My intimacy with God continued until about the age of nine, at which time Dad got a promotion at work and so my family moved from our idyllic village in rural Yorkshire to what I felt was a monstrosity of a town just north of London. The move had a massive effect on me, the extent of which has only come to light in recent years. I never doubted that the move devastated me, but it’s only in the last couple of years that I have fully realised that the most significant effect that the move had on me was that I seemingly lost my connection to God.
I always knew that I missed the countryside and that the bullying at school was traumatic, but I never consciously realised that the greatest hurt by far was choosing to step away from my beloved God. But you see, because no one had ever spoken to me about what true connection to God was, I never consciously knew that God and I were one and the same and so consequently I didn’t realise that when I chose to step away from myself, I was also choosing to step away from God.
We’ve constructed so many false and misleading notions around what it is to be religious that I never considered that as a child I was deeply religious: in fact, I assumed that because my family never went to church and because I never prayed – that’s not strictly true, I do remember praying once, that if I was going to be murdered could God arrange it to happen after my cross country competition, because I really wanted to run in the race – that I wasn’t religious. How poisonous are our beliefs when they can get us to believe the exact opposite to the truth? And is that, in fact, the purpose of a belief – to deliberately steer us away from the truth?
It has taken my reunification with God to realise that as a child I knew Him intimately. If you asked me to explain who God is or how He feels, then I couldn’t, other than to say He feels like the deepest part of me.

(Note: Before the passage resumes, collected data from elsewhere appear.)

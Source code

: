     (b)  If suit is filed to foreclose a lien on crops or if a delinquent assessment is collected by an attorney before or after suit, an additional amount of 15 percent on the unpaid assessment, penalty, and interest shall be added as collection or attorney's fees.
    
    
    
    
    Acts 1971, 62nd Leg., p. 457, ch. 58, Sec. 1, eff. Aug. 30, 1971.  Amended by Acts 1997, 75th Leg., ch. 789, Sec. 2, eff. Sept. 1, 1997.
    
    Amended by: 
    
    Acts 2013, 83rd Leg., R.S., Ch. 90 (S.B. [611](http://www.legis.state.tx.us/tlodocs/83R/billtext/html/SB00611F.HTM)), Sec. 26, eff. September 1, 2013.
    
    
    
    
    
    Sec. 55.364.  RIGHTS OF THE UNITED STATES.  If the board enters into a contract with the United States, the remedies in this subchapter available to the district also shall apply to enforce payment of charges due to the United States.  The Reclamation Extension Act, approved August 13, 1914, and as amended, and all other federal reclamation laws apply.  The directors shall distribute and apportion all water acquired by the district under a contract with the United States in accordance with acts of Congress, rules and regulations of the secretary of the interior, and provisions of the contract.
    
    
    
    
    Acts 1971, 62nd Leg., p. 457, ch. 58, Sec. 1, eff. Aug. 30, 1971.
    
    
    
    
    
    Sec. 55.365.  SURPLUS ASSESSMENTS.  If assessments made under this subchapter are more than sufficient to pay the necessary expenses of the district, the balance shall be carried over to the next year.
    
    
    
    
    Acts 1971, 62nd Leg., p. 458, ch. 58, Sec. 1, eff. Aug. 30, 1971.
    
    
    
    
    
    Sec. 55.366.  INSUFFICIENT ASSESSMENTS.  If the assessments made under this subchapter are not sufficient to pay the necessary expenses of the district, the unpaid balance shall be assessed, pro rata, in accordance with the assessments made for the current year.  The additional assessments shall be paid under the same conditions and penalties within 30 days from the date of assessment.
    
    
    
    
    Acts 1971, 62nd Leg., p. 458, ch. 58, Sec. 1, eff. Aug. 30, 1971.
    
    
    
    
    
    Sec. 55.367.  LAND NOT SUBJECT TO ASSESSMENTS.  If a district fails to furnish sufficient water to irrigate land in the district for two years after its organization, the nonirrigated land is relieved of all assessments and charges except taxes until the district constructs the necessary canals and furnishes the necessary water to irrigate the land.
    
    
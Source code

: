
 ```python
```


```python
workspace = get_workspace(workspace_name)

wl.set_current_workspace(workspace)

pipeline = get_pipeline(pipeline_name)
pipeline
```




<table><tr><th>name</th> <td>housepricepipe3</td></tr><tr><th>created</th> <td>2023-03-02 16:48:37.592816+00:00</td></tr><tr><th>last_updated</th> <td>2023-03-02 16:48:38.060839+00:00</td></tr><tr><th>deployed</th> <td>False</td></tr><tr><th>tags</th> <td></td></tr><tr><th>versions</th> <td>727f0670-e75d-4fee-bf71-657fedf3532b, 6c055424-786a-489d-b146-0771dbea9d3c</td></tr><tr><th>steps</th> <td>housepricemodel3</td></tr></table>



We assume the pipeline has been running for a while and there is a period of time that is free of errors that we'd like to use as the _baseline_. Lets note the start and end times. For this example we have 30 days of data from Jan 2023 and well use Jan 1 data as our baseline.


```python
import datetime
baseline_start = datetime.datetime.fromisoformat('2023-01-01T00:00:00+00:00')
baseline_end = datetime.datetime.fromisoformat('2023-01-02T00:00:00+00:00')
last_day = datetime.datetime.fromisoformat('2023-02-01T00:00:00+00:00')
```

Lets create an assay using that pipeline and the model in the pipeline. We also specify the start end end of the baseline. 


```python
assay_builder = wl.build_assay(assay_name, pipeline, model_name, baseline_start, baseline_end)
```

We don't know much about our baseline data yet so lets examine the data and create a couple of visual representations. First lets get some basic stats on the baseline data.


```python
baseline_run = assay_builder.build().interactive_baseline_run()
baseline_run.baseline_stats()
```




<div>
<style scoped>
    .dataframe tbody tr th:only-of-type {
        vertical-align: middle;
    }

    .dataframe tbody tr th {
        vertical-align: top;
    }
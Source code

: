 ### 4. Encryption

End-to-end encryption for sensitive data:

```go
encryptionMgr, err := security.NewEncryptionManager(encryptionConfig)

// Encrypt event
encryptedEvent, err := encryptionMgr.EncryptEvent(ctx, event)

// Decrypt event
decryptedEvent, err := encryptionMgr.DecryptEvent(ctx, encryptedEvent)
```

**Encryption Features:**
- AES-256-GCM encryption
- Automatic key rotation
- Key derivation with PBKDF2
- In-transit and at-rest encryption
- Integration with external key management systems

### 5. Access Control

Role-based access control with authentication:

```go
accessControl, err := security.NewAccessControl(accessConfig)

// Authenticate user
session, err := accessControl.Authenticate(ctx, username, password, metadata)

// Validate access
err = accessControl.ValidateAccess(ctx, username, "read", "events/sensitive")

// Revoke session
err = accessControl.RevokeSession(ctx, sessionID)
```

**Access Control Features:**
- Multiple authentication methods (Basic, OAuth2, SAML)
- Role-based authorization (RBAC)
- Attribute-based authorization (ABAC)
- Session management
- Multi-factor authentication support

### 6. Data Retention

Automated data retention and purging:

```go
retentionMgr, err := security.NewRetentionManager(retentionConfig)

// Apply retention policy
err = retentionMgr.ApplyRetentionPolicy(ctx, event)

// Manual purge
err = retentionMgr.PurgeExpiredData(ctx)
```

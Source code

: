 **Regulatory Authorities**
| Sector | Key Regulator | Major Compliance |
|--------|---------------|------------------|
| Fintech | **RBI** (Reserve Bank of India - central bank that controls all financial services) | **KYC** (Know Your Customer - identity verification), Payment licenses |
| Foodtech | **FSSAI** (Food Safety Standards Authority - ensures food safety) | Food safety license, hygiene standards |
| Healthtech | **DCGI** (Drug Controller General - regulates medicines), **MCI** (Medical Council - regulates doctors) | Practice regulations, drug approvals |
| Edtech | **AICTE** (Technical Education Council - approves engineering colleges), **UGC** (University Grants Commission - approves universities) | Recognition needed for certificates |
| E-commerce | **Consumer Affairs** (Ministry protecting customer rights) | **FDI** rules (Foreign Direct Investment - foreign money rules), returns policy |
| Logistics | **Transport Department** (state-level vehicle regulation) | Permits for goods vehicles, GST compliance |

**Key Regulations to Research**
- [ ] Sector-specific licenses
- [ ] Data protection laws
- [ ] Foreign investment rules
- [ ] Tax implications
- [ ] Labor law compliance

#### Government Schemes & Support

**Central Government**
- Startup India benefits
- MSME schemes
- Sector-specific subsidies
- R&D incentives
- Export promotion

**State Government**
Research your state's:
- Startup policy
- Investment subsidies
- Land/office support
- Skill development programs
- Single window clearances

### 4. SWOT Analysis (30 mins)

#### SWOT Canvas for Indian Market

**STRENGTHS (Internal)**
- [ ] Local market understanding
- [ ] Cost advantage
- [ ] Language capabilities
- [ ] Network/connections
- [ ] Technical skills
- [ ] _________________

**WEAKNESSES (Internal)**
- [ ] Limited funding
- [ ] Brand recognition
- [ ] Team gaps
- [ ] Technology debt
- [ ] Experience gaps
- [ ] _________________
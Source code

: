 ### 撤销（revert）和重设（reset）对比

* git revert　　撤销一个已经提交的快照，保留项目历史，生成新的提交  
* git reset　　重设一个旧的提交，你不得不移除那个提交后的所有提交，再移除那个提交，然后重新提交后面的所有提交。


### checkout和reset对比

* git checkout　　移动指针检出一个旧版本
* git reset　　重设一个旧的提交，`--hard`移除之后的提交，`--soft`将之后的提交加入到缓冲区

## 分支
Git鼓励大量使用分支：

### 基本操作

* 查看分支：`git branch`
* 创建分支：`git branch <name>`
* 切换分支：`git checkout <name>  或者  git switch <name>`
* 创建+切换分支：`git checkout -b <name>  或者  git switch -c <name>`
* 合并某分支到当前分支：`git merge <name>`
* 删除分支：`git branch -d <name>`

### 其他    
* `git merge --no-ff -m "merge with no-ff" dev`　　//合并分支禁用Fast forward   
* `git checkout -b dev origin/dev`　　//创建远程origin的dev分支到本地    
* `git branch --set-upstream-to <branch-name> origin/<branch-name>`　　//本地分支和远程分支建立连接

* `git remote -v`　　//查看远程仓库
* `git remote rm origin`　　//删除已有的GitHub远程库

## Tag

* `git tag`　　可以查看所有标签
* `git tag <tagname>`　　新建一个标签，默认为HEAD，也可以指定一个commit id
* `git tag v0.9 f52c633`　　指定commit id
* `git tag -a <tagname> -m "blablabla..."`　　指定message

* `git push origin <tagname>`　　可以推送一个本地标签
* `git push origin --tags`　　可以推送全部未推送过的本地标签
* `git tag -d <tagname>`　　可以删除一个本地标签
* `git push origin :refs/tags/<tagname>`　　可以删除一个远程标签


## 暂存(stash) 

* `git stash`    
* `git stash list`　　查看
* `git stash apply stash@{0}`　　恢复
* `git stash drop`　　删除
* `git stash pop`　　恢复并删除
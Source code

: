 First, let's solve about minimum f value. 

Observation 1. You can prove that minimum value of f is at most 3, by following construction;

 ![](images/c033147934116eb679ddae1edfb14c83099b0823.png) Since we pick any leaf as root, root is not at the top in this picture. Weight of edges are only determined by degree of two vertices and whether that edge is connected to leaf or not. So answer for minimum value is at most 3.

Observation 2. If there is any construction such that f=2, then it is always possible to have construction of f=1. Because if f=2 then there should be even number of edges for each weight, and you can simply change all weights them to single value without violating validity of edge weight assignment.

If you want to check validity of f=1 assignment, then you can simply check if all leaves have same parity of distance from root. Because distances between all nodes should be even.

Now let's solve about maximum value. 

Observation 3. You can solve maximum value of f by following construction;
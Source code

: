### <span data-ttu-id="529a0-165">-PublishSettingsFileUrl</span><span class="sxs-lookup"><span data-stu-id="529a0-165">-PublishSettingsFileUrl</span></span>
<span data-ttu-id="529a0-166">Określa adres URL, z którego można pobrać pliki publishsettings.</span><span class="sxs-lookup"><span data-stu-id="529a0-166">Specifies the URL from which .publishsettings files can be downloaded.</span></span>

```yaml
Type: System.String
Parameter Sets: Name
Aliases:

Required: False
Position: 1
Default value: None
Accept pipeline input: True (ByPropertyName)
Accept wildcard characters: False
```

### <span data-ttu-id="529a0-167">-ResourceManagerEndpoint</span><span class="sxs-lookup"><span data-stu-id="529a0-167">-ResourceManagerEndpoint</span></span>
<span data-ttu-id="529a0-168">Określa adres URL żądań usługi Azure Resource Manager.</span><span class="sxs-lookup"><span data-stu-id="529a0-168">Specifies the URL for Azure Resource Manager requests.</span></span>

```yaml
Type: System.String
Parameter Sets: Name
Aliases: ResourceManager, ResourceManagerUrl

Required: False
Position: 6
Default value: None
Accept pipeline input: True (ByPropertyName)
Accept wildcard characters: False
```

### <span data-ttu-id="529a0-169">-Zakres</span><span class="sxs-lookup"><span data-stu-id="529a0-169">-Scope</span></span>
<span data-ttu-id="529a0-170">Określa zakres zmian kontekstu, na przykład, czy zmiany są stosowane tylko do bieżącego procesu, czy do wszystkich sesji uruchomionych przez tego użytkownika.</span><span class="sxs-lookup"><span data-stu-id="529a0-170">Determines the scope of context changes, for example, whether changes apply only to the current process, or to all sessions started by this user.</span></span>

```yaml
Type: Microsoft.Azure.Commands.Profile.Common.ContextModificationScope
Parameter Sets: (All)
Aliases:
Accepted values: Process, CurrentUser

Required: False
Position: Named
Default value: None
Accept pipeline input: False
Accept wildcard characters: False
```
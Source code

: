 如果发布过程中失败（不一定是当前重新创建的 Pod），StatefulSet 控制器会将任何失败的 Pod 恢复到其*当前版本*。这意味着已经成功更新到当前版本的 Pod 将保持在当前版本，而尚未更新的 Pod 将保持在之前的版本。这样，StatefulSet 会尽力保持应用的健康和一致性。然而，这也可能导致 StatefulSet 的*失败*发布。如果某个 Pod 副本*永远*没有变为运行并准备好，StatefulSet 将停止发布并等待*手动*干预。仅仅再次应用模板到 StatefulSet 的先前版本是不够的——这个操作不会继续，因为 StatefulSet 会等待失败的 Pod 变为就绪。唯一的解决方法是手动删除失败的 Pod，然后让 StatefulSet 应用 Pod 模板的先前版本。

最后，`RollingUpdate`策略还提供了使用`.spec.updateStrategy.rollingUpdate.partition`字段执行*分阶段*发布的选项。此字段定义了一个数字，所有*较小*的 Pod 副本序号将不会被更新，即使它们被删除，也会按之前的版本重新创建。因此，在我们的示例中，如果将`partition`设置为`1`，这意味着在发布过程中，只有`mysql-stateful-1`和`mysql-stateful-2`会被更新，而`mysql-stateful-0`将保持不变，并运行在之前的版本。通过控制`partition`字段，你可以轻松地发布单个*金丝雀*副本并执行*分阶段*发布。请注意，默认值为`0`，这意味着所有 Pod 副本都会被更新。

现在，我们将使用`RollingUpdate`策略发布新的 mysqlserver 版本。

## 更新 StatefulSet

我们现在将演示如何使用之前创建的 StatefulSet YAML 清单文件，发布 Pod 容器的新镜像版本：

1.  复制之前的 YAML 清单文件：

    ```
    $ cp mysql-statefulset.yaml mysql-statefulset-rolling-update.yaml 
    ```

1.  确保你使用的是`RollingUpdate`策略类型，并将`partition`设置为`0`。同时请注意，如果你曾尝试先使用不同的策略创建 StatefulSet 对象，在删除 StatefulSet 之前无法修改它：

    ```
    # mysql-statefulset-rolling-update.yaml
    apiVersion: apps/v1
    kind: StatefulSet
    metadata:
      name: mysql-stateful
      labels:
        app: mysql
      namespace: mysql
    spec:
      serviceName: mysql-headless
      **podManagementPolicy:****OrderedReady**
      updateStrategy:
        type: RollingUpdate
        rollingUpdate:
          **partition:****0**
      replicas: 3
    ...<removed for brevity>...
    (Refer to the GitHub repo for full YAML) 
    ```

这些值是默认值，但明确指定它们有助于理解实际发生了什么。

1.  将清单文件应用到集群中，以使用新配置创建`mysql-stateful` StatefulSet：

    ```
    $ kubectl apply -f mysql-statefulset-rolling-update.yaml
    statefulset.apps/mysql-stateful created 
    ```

What I can answer however, is how I have been able to get back to God, and that very simply has been to restore my body to the pristine condition that it was in as a child. Before the age of nine I lived life from my body and then when trauma hit, it changed the relationship that I had with my body. Rather than my body being the beautiful, sensitive, surrendered, interactive home that it was, my body became a means with which to protect myself from the potential attacks that I perceived were coming my way. I put up a physical barrier by hardening my body, never realising that I was also putting up a barrier to God.
God never ever walks away from any of us; it’s always us that choose to walk away from Him. Not that we can ever, in truth, walk away from Him, because God is threaded all the way through who we are, but the way that we choose to conduct ourselves ensures that we’re not able to feel His living breath deep within us.
And so my re-unification with God has been a gradual process but one that has been very physical – there has been nothing intellectual about it – it has very much taken place in my body. I have had to turf out everything that does not belong in my body: ideals about how things should be, beliefs (all of them because there is not one belief that is true), notions, ideas, images, imaginings, every thing that does not come from truth.
I have had to re-visit things that have hurt me in order to release the hold that they have had over my body. By restoring my body back to its original condition, it has enabled me to be able to feel God again and to realise that God is within us all of the time, He is never not there; it’s simply that life is set up in such a way so as to interfere with the medium through which we feel Him, and that is through our bodies.